Mr. Skaggs will discuss the symbolism within the Asian garden. His discussion will aalso include the Chinese Classical Garden with references on how the Chinese designed their gardens as places for solitary or social contemplation of nature. Plants were also used as symbols and were selected based on their individual representations. Eventually, the English became influenced by Asian garden design and began to incorporate these elements into their own gardens.
Dale Skaggs is a native Memphian who operated his own landscape/ garden contracting business and was an adjunct faculty member at Memphis’ Southwest Tennessee Community College, teaching woody and herbaceous plant identification courses. In 2001, he earned a B.S. degree in horticulture, with a minor in botany, from Oregon State University. Since his return home to Memphis in 2005 after eight years in Oregon, he has worked in a variety of positions. He is currently the Director of Horticulture for The Dixon Gallery and Gardens.
Symbolism in Asian Gardens will take place on Thursday, May 27, 2010 from noon until 1:00 p.m. Free with regular museum admission (Adults-$6, Seniors-$5, Students-$4) Reservations recommended but not required. Please contact the museum for details at 901-523-ARTS (2787). www.belzmuseum.org.

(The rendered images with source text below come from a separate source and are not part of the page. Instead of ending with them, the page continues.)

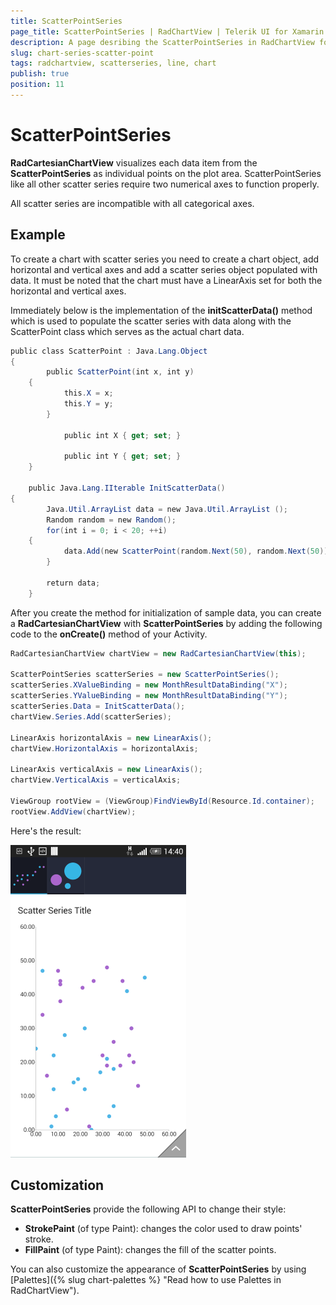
 ```yaml
---
title: ScatterPointSeries
page_title: ScatterPointSeries | RadChartView | Telerik UI for Xamarin.Android Documentation
description: A page desribing the ScatterPointSeries in RadChartView for Android. This article explains the most important things you need to know before using ScatterPointSeries.
slug: chart-series-scatter-point
tags: radchartview, scatterseries, line, chart
publish: true
position: 11
---
```


# ScatterPointSeries

**RadCartesianChartView** visualizes each data item from the **ScatterPointSeries** as individual points on the plot area. ScatterPointSeries like all other scatter series require two numerical axes to function properly. 

All scatter series are incompatible with all categorical axes.

## Example

To create a chart with scatter series you need to create a chart object, add horizontal and vertical axes and add a scatter series object populated with data. It must be noted that the chart must have a LinearAxis set for both the horizontal and vertical axes. 

Immediately below is the implementation of the **initScatterData()** method which is used to populate the scatter series with data along with the ScatterPoint class which serves as the actual chart data.

```C#
public class ScatterPoint : Java.Lang.Object 
{
       	public ScatterPoint(int x, int y)
	{
            this.X = x;
            this.Y = y;
       	}

            public int X { get; set; }

            public int Y { get; set; }
    }

    public Java.Lang.IIterable InitScatterData() 
{
    	Java.Util.ArrayList data = new Java.Util.ArrayList ();
        Random random = new Random();
        for(int i = 0; i < 20; ++i) 
	{
            data.Add(new ScatterPoint(random.Next(50), random.Next(50)));
        }

        return data;
    }
```

After you create the method for initialization of sample data, you can create a **RadCartesianChartView** with **ScatterPointSeries** by adding the following code to the **onCreate()** method of your Activity.

```C#
RadCartesianChartView chartView = new RadCartesianChartView(this);

ScatterPointSeries scatterSeries = new ScatterPointSeries();
scatterSeries.XValueBinding = new MonthResultDataBinding("X");
scatterSeries.YValueBinding = new MonthResultDataBinding("Y");
scatterSeries.Data = InitScatterData();
chartView.Series.Add(scatterSeries);

LinearAxis horizontalAxis = new LinearAxis();
chartView.HorizontalAxis = horizontalAxis;

LinearAxis verticalAxis = new LinearAxis();
chartView.VerticalAxis = verticalAxis;

ViewGroup rootView = (ViewGroup)FindViewById(Resource.Id.container);
rootView.AddView(chartView);
```

Here's the result:

![TelerikUI-Chart-Series-Scatter-Point](images/chart-series-scatter-point.png "Demo of Cartesian chart with ScatterPointSeries.")

## Customization

**ScatterPointSeries** provide the following API to change their style:

* **StrokePaint** (of type Paint): changes the color used to draw points' stroke.
* **FillPaint** (of type Paint): changes the fill of the scatter points.

You can also customize the appearance of **ScatterPointSeries** by using [Palettes]({% slug chart-palettes %} "Read how to use Palettes in RadChartView").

Belz Museum of Asian & Judaic Art, founded in 1998, houses the largest and most comprehensive collection of Asian art in the southern region of the United States. The collection of more than 900 objects, which range in date from 202 BC to the early twentieth century, includes intricately carved jades and ivories, paintings, ceramics, textiles and funerary art. In addition to the Asian collection, the collection of Judaica (historical and literal pieces relating to Judaism) reflects the artistic journey of some of Israel’s most celebrated contemporary artists including, Daniel Kafri and Ofra Friedland.